» Task prompt:
Would you restate all the data that follows, word for word?

» Source information:
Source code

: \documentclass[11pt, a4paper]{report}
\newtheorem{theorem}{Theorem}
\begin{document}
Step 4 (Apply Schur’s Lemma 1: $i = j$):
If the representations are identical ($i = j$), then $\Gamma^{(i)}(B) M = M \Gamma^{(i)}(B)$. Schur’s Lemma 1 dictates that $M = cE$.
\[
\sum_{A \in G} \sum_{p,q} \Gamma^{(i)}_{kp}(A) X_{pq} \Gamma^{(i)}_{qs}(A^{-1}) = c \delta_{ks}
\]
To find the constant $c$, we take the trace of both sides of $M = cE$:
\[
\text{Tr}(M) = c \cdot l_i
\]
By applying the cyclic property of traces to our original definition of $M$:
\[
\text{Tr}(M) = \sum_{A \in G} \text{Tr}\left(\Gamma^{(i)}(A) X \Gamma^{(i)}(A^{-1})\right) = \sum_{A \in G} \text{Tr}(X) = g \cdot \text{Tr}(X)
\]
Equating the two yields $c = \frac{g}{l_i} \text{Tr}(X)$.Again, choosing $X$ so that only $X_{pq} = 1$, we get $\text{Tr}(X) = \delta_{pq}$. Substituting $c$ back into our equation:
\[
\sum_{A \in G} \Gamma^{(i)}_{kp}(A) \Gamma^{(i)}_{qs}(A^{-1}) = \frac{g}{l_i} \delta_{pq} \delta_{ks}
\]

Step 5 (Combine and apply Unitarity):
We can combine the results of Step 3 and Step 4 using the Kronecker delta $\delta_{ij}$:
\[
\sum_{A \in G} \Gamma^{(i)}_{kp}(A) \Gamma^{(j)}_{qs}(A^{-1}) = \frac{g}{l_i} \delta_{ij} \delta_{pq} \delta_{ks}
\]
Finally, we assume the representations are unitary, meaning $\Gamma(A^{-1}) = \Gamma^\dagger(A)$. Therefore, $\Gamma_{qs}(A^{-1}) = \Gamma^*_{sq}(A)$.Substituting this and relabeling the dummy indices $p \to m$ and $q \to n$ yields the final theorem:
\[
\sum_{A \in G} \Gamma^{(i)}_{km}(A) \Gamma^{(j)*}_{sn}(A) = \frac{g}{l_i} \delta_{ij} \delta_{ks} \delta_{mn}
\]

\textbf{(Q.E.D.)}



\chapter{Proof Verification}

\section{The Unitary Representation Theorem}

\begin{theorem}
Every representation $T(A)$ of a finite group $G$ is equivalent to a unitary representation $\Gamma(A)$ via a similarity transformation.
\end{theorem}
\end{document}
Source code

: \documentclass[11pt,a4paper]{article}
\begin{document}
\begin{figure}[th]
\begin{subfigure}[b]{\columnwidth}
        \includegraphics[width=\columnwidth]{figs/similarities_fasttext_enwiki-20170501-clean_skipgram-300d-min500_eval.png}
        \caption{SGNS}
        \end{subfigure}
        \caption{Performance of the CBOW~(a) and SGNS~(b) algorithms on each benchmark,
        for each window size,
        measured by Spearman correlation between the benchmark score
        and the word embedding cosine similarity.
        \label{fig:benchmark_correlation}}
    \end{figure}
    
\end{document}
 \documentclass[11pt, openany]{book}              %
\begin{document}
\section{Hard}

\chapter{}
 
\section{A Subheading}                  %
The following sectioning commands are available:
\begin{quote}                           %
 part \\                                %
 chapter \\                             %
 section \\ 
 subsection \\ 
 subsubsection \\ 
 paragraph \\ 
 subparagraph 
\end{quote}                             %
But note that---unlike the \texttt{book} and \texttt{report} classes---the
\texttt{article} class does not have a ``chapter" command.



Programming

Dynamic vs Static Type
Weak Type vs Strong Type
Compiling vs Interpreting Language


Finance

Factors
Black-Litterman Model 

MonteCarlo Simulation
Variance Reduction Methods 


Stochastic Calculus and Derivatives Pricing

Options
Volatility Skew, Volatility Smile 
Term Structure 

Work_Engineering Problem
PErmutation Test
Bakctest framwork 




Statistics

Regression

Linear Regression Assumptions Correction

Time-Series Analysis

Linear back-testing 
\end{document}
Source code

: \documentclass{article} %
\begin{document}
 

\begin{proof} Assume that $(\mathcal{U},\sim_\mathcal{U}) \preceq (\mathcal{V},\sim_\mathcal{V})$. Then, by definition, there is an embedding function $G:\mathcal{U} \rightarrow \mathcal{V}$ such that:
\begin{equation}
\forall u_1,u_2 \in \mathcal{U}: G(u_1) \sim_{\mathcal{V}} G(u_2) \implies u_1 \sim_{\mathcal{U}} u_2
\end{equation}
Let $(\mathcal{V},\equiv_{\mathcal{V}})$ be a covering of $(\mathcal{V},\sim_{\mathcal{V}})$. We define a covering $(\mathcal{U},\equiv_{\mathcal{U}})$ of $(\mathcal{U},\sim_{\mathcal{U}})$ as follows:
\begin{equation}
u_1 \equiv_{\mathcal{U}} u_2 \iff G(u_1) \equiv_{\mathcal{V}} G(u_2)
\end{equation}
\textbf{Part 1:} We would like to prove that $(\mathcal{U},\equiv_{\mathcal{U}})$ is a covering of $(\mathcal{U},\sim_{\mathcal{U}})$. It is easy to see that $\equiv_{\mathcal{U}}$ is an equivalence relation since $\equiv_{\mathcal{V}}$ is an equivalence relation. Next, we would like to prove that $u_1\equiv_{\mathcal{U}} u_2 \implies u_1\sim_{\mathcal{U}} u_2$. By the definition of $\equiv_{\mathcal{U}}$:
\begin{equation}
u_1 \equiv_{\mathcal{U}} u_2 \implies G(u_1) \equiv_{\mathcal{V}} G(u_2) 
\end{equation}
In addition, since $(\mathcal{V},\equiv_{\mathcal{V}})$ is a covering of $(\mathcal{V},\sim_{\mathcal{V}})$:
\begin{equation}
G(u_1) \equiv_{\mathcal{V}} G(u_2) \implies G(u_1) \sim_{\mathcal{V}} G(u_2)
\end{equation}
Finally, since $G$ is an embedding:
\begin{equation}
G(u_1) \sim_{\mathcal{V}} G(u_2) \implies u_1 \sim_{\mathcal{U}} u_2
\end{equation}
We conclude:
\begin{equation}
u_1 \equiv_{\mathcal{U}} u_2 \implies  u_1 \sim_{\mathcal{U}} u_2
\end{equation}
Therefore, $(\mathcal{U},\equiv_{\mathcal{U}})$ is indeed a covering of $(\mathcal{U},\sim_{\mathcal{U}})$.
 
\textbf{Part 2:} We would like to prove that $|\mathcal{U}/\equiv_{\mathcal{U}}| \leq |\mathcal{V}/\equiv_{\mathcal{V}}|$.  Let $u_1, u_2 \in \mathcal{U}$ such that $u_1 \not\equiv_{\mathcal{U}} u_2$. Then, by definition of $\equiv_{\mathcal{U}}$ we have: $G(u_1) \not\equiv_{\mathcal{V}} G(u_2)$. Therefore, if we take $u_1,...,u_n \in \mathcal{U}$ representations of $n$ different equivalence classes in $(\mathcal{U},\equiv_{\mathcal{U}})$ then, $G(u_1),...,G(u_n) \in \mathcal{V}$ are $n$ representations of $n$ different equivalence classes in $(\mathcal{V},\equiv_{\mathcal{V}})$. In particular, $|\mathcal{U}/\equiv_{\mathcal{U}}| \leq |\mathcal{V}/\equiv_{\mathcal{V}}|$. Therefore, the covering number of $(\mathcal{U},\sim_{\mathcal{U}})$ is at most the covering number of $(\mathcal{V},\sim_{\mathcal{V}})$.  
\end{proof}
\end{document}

» Answer for the task:
Source code

: \documentclass[11pt, a4paper]{report}
\newtheorem{theorem}{Theorem}
\begin{document}
Step 4 (Apply Schur’s Lemma 1: $i = j$):
If the representations are identical ($i = j$), then $\Gamma^{(i)}(B) M = M \Gamma^{(i)}(B)$. Schur’s Lemma 1 dictates that $M = cE$.
\[
\sum_{A \in G} \sum_{p,q} \Gamma^{(i)}_{kp}(A) X_{pq} \Gamma^{(i)}_{qs}(A^{-1}) = c \delta_{ks}
\]
To find the constant $c$, we take the trace of both sides of $M = cE$:
\[
\text{Tr}(M) = c \cdot l_i
\]
By applying the cyclic property of traces to our original definition of $M$:
\[
\text{Tr}(M) = \sum_{A \in G} \text{Tr}\left(\Gamma^{(i)}(A) X \Gamma^{(i)}(A^{-1})\right) = \sum_{A \in G} \text{Tr}(X) = g \cdot \text{Tr}(X)
\]
Equating the two yields $c = \frac{g}{l_i} \text{Tr}(X)$.Again, choosing $X$ so that only $X_{pq} = 1$, we get $\text{Tr}(X) = \delta_{pq}$. Substituting $c$ back into our equation:
\[
\sum_{A \in G} \Gamma^{(i)}_{kp}(A) \Gamma^{(i)}_{qs}(A^{-1}) = \frac{g}{l_i} \delta_{pq} \delta_{ks}
\]

Step 5 (Combine and apply Unitarity):
We can combine the results of Step 3 and Step 4 using the Kronecker delta $\delta_{ij}$:
\[
\sum_{A \in G} \Gamma^{(i)}_{kp}(A) \Gamma^{(j)}_{qs}(A^{-1}) = \frac{g}{l_i} \delta_{ij} \delta_{pq} \delta_{ks}
\]
Finally, we assume the representations are unitary, meaning $\Gamma(A^{-1}) = \Gamma^\dagger(A)$. Therefore, $\Gamma_{qs}(A^{-1}) = \Gamma^*_{sq}(A)$.Substituting this and relabeling the dummy indices $p \to m$ and $q \to n$ yields the final theorem:
\[
\sum_{A \in G} \Gamma^{(i)}_{km}(A) \Gamma^{(j)*}_{sn}(A) = \frac{g}{l_i} \delta_{ij} \delta_{ks} \delta_{mn}
\]

\textbf{(Q.E.D.)}



\chapter{Proof Verification}

\section{The Unitary Representation Theorem}

\begin{theorem}
Every representation $T(A)$ of a finite group $G$ is equivalent to a unitary representation $\Gamma(A)$ via a similarity transformation.
\end{theorem}
\end{document}
Source code

: \documentclass[11pt,a4paper]{article}
\begin{document}
\begin{figure}[th]
\begin{subfigure}[b]{\columnwidth}
        \includegraphics[width=\columnwidth]{figs/similarities_fasttext_enwiki-20170501-clean_skipgram-300d-min500_eval.png}
        \caption{SGNS}
        \end{subfigure}
        \caption{Performance of the CBOW~(a) and SGNS~(b) algorithms on each benchmark,
        for each window size,
        measured by Spearman correlation between the benchmark score
        and the word embedding cosine similarity.
        \label{fig:benchmark_correlation}}
    \end{figure}
    
\end{document}
 \documentclass[11pt, openany]{book}              %
\begin{document}
\section{Hard}

\chapter{}
 
\section{A Subheading}                  %
The following sectioning commands are available:
\begin{quote}                           %
 part \\                                %
 chapter \\                             %
 section \\ 
 subsection \\ 
 subsubsection \\ 
 paragraph \\ 
 subparagraph 
\end{quote}                             %
But note that---unlike the \texttt{book} and \texttt{report} classes---the
\texttt{article} class does not have a ``chapter" command.



Programming

Dynamic vs Static Type
Weak Type vs Strong Type
Compiling vs Interpreting Language


Finance

Factors
Black-Litterman Model 

MonteCarlo Simulation
Variance Reduction Methods 


Stochastic Calculus and Derivatives Pricing

Options
Volatility Skew, Volatility Smile 
Term Structure 

Work_Engineering Problem
PErmutation Test
Bakctest framwork 




Statistics

Regression

Linear Regression Assumptions Correction

Time-Series Analysis

Linear back-testing 
\end{document}
Source code

: \documentclass{article} %
\begin{document}
 

\begin{proof} Assume that $(\mathcal{U},\sim_\mathcal{U}) \preceq (\mathcal{V},\sim_\mathcal{V})$. Then, by definition, there is an embedding function $G:\mathcal{U} \rightarrow \mathcal{V}$ such that:
\begin{equation}
\forall u_1,u_2 \in \mathcal{U}: G(u_1) \sim_{\mathcal{V}} G(u_2) \implies u_1 \sim_{\mathcal{U}} u_2
\end{equation}
Let $(\mathcal{V},\equiv_{\mathcal{V}})$ be a covering of $(\mathcal{V},\sim_{\mathcal{V}})$. We define a covering $(\mathcal{U},\equiv_{\mathcal{U}})$ of $(\mathcal{U},\sim_{\mathcal{U}})$ as follows:
\begin{equation}
u_1 \equiv_{\mathcal{U}} u_2 \iff G(u_1) \equiv_{\mathcal{V}} G(u_2)
\end{equation}
\textbf{Part 1:} We would like to prove that $(\mathcal{U},\equiv_{\mathcal{U}})$ is a covering of $(\mathcal{U},\sim_{\mathcal{U}})$. It is easy to see that $\equiv_{\mathcal{U}}$ is an equivalence relation since $\equiv_{\mathcal{V}}$ is an equivalence relation. Next, we would like to prove that $u_1\equiv_{\mathcal{U}} u_2 \implies u_1\sim_{\mathcal{U}} u_2$. By the definition of $\equiv_{\mathcal{U}}$:
\begin{equation}
u_1 \equiv_{\mathcal{U}} u_2 \implies G(u_1) \equiv_{\mathcal{V}} G(u_2) 
\end{equation}
In addition, since $(\mathcal{V},\equiv_{\mathcal{V}})$ is a covering of $(\mathcal{V},\sim_{\mathcal{V}})$:
\begin{equation}
G(u_1) \equiv_{\mathcal{V}} G(u_2) \implies G(u_1) \sim_{\mathcal{V}} G(u_2)
\end{equation}
Finally, since $G$ is an embedding:
\begin{equation}
G(u_1) \sim_{\mathcal{V}} G(u_2) \implies u_1 \sim_{\mathcal{U}} u_2
\end{equation}
We conclude:
\begin{equation}
u_1 \equiv_{\mathcal{U}} u_2 \implies  u_1 \sim_{\mathcal{U}} u_2
\end{equation}
Therefore, $(\mathcal{U},\equiv_{\mathcal{U}})$ is indeed a covering of $(\mathcal{U},\sim_{\mathcal{U}})$.
 
\textbf{Part 2:} We would like to prove that $|\mathcal{U}/\equiv_{\mathcal{U}}| \leq |\mathcal{V}/\equiv_{\mathcal{V}}|$.  Let $u_1, u_2 \in \mathcal{U}$ such that $u_1 \not\equiv_{\mathcal{U}} u_2$. Then, by definition of $\equiv_{\mathcal{U}}$ we have: $G(u_1) \not\equiv_{\mathcal{V}} G(u_2)$. Therefore, if we take $u_1,...,u_n \in \mathcal{U}$ representations of $n$ different equivalence classes in $(\mathcal{U},\equiv_{\mathcal{U}})$ then, $G(u_1),...,G(u_n) \in \mathcal{V}$ are $n$ representations of $n$ different equivalence classes in $(\mathcal{V},\equiv_{\mathcal{V}})$. In particular, $|\mathcal{U}/\equiv_{\mathcal{U}}| \leq |\mathcal{V}/\equiv_{\mathcal{V}}|$. Therefore, the covering number of $(\mathcal{U},\sim_{\mathcal{U}})$ is at most the covering number of $(\mathcal{V},\sim_{\mathcal{V}})$.  
\end{proof}
\end{document}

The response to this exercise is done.